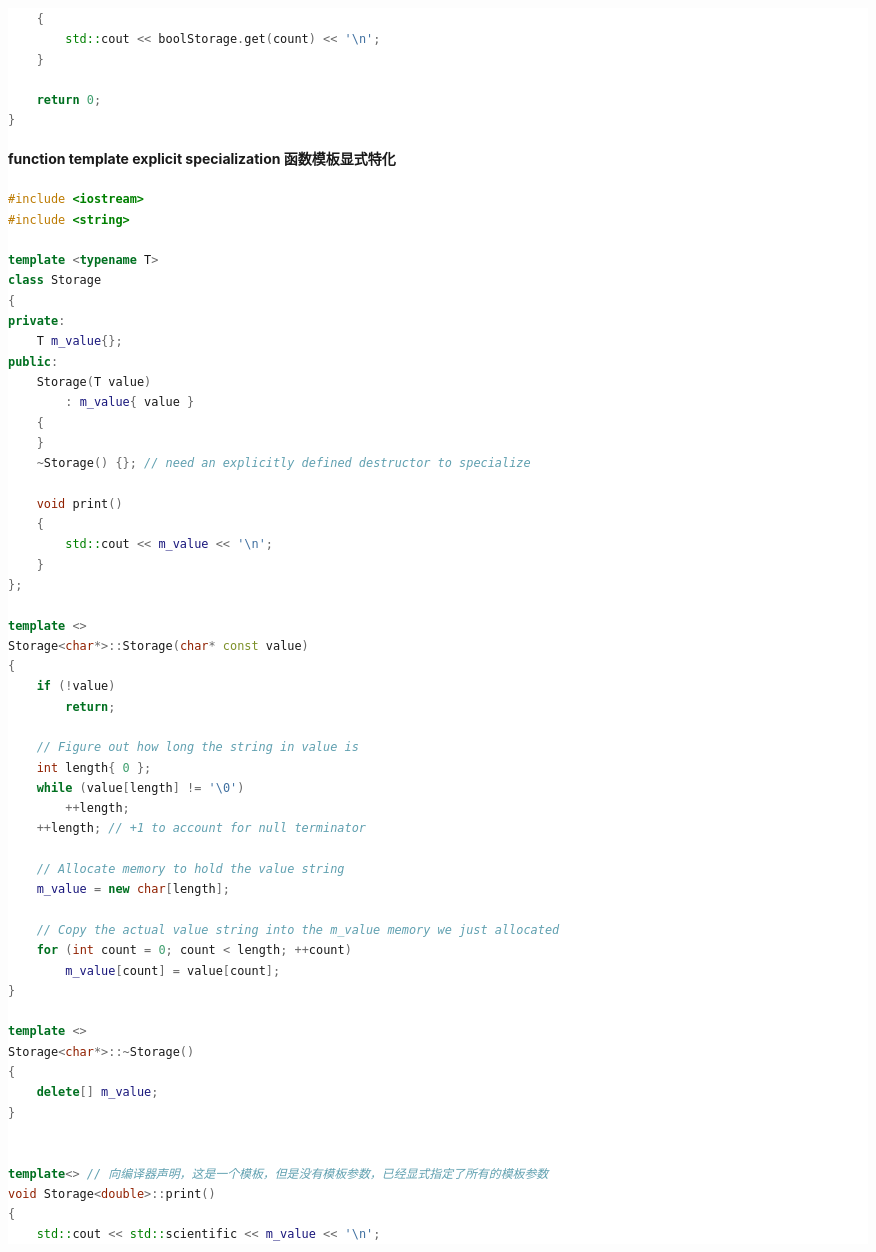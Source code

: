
 ```c++
    {
        std::cout << boolStorage.get(count) << '\n';
    }

    return 0;
}
```



#### function template explicit specialization 函数模板显式特化

```c++
#include <iostream>
#include <string>

template <typename T>
class Storage
{
private:
    T m_value{};
public:
    Storage(T value)
        : m_value{ value }
    {
    }
    ~Storage() {}; // need an explicitly defined destructor to specialize

    void print()
    {
        std::cout << m_value << '\n';
    }
};

template <>
Storage<char*>::Storage(char* const value)
{
    if (!value)
        return;

    // Figure out how long the string in value is
    int length{ 0 };
    while (value[length] != '\0')
        ++length;
    ++length; // +1 to account for null terminator

    // Allocate memory to hold the value string
    m_value = new char[length];

    // Copy the actual value string into the m_value memory we just allocated
    for (int count = 0; count < length; ++count)
        m_value[count] = value[count];
}

template <>
Storage<char*>::~Storage()
{
    delete[] m_value;
}


template<> // 向编译器声明，这是一个模板，但是没有模板参数，已经显式指定了所有的模板参数
void Storage<double>::print()
{
    std::cout << std::scientific << m_value << '\n';
```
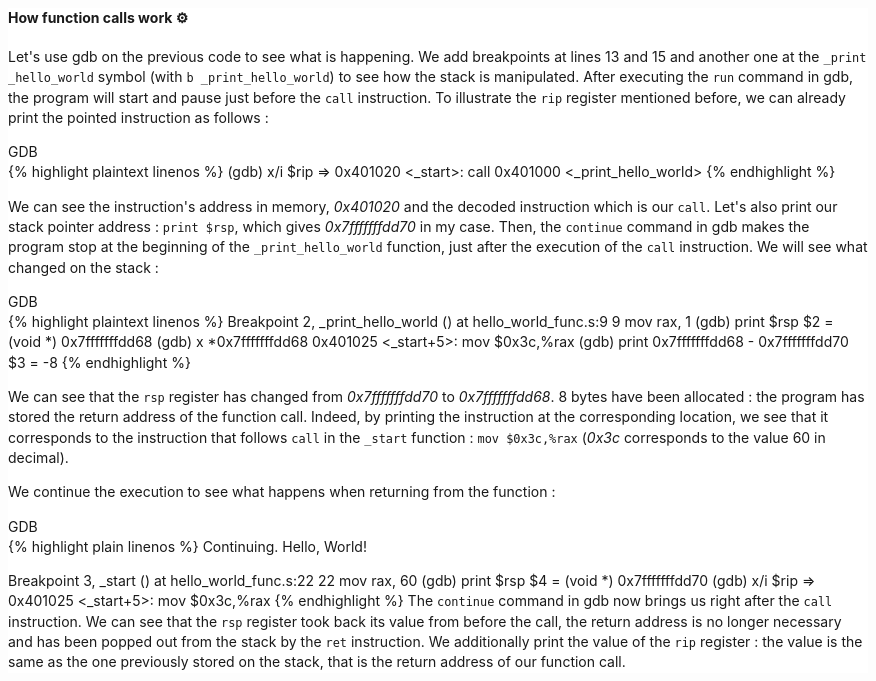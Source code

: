 #### How function calls work ⚙️

Let's use gdb on the previous code to see what is happening.
We add breakpoints at lines 13 and 15 and another one at the `_print_hello_world` symbol (with `b _print_hello_world`) to see how the stack is manipulated.
After executing the `run` command in gdb, the program will start and pause just before the `call` instruction.
To illustrate the `rip` register mentioned before, we can already print the pointed instruction as follows :

<div class="code_frame"> GDB </div>
{% highlight plaintext linenos %}
(gdb) x/i $rip
=> 0x401020 <_start>:	call   0x401000 <_print_hello_world>
{% endhighlight %}

We can see the instruction's address in memory, *0x401020* and the decoded instruction which is our `call`.
Let's also print our stack pointer address : `print $rsp`, which gives *0x7fffffffdd70* in my case.
Then, the `continue` command in gdb makes the program stop at the beginning of the `_print_hello_world` function, just after the execution of the `call` instruction.
We will see what changed on the stack :

<div class="code_frame"> GDB </div>
{% highlight plaintext linenos %}
Breakpoint 2, _print_hello_world () at hello_world_func.s:9
9	    mov rax, 1
(gdb) print $rsp
$2 = (void *) 0x7fffffffdd68
(gdb) x *0x7fffffffdd68
   0x401025 <_start+5>:	mov    $0x3c,%rax
(gdb) print 0x7fffffffdd68 - 0x7fffffffdd70
$3 = -8
{% endhighlight %}

We can see that the `rsp` register has changed from *0x7fffffffdd70* to *0x7fffffffdd68*.
8 bytes have been allocated : the program has stored the return address of the function call.
Indeed, by printing the instruction at the corresponding location, we see that it corresponds to the instruction that follows `call` in the `_start` function : `mov $0x3c,%rax` (*0x3c* corresponds to the value 60 in decimal).

We continue the execution to see what happens when returning from the function :

<div class="code_frame"> GDB </div>
{% highlight plain linenos %}
Continuing.
Hello, World!

Breakpoint 3, _start () at hello_world_func.s:22
22	    mov rax, 60
(gdb) print $rsp
$4 = (void *) 0x7fffffffdd70
(gdb) x/i $rip
=> 0x401025 <_start+5>:	mov    $0x3c,%rax
{% endhighlight %}
The `continue` command in gdb now brings us right after the `call` instruction.
We can see that the `rsp` register took back its value from before the call, the return address is no longer necessary and has been popped out from the stack by the `ret` instruction.
We additionally print the value of the `rip` register : the value is the same as the one previously stored on the stack, that is the return address of our function call.
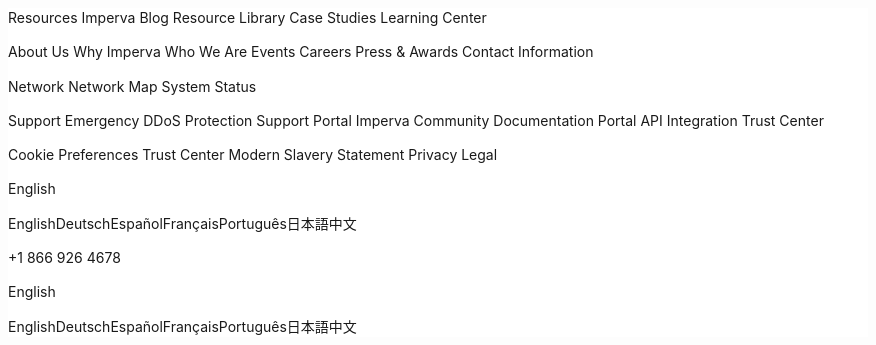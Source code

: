 Resources Imperva Blog
Resource Library
Case Studies
Learning Center
 

About Us Why Imperva
Who We Are
Events
Careers
Press & Awards
Contact Information
 

Network Network Map
System Status
 

Support Emergency DDoS Protection
Support Portal
Imperva Community
Documentation Portal
API Integration
Trust Center
 

Cookie Preferences Trust Center Modern Slavery Statement Privacy Legal



English




EnglishDeutschEspañolFrançaisPortuguês日本語中文 





+1 866 926 4678




English




EnglishDeutschEspañolFrançaisPortuguês日本語中文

# # # # # # #

TASK TO CARRY OUT
Determine how many lines above hold the word "Portal", then give only that number.

COMPLETED EXERCISE
2